DESCRIPTION OF THE TASK: Whenever the word "areaofinterestfigwidth" turns up in a line below, that line should be copied.

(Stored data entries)
=== Section Start ===

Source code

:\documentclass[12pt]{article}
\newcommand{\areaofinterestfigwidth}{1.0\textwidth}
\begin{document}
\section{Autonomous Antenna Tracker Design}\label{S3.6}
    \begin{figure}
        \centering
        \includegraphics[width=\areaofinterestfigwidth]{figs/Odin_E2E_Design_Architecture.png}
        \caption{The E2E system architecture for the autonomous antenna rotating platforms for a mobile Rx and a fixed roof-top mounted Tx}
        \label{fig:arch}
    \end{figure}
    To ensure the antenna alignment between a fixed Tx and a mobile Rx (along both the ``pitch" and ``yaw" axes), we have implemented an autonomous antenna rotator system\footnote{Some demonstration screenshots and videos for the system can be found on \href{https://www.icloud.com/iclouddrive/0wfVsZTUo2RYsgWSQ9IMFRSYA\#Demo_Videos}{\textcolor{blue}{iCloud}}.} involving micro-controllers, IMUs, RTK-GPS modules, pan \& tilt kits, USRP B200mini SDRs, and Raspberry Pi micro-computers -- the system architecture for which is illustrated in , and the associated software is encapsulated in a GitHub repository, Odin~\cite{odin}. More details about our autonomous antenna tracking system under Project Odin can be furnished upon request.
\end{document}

=== Section End ===

WRITTEN ANSWER:
\newcommand{\areaofinterestfigwidth}{1.0\textwidth}
        \includegraphics[width=\areaofinterestfigwidth]{figs/Odin_E2E_Design_Architecture.png}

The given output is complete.